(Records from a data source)
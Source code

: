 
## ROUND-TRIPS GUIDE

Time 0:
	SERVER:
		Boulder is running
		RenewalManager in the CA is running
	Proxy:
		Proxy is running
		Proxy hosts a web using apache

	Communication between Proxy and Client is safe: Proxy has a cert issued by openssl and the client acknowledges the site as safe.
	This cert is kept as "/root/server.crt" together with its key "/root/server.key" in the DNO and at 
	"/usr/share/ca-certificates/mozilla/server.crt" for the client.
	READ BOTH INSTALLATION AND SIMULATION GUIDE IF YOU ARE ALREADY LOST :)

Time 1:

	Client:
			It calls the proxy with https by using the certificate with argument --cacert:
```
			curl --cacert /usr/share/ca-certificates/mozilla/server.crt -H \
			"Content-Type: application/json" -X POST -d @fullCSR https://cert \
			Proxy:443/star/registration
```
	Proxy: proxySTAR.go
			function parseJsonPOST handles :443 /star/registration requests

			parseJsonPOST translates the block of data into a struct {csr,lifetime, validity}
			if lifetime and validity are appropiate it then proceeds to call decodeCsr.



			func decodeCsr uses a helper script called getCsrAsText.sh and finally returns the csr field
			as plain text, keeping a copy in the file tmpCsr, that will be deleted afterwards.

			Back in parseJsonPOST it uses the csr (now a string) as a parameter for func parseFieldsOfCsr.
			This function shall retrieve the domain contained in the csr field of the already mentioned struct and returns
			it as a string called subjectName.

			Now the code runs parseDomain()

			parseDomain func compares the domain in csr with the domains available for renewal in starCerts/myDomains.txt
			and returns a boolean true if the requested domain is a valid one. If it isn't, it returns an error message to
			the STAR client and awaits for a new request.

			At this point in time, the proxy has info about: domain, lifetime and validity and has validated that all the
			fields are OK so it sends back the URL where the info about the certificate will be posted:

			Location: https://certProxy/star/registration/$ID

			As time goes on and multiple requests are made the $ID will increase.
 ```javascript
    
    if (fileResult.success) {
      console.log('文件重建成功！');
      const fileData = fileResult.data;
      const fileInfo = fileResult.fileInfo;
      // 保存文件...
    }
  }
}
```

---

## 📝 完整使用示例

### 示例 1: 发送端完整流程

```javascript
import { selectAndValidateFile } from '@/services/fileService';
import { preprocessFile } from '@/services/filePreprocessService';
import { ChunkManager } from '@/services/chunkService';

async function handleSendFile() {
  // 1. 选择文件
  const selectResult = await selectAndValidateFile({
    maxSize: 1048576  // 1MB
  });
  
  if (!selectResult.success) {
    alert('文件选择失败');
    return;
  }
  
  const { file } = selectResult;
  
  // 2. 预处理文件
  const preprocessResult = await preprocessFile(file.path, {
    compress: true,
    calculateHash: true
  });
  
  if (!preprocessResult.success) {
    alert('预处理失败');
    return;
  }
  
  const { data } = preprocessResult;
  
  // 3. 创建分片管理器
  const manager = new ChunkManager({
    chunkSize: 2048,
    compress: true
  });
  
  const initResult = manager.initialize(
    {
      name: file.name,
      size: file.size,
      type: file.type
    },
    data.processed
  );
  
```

BRIEF ::
Starting at the line that contains "At this point", write out every line through the last one in the data above, exactly as it stands.

ANSWER ::
			At this point in time, the proxy has info about: domain, lifetime and validity and has validated that all the
			fields are OK so it sends back the URL where the info about the certificate will be posted:

			Location: https://certProxy/star/registration/$ID

			As time goes on and multiple requests are made the $ID will increase.
 ```javascript
    
    if (fileResult.success) {
      console.log('文件重建成功！');
      const fileData = fileResult.data;
      const fileInfo = fileResult.fileInfo;
      // 保存文件...
    }
  }
}
```

---

## 📝 完整使用示例

### 示例 1: 发送端完整流程

```javascript
import { selectAndValidateFile } from '@/services/fileService';
import { preprocessFile } from '@/services/filePreprocessService';
import { ChunkManager } from '@/services/chunkService';

async function handleSendFile() {
  // 1. 选择文件
  const selectResult = await selectAndValidateFile({
    maxSize: 1048576  // 1MB
  });
  
  if (!selectResult.success) {
    alert('文件选择失败');
    return;
  }
  
  const { file } = selectResult;
  
  // 2. 预处理文件
  const preprocessResult = await preprocessFile(file.path, {
    compress: true,
    calculateHash: true
  });
  
  if (!preprocessResult.success) {
    alert('预处理失败');
    return;
  }
  
  const { data } = preprocessResult;
  
  // 3. 创建分片管理器
  const manager = new ChunkManager({
    chunkSize: 2048,
    compress: true
  });
  
  const initResult = manager.initialize(
    {
      name: file.name,
      size: file.size,
      type: file.type
    },
    data.processed
  );
  
```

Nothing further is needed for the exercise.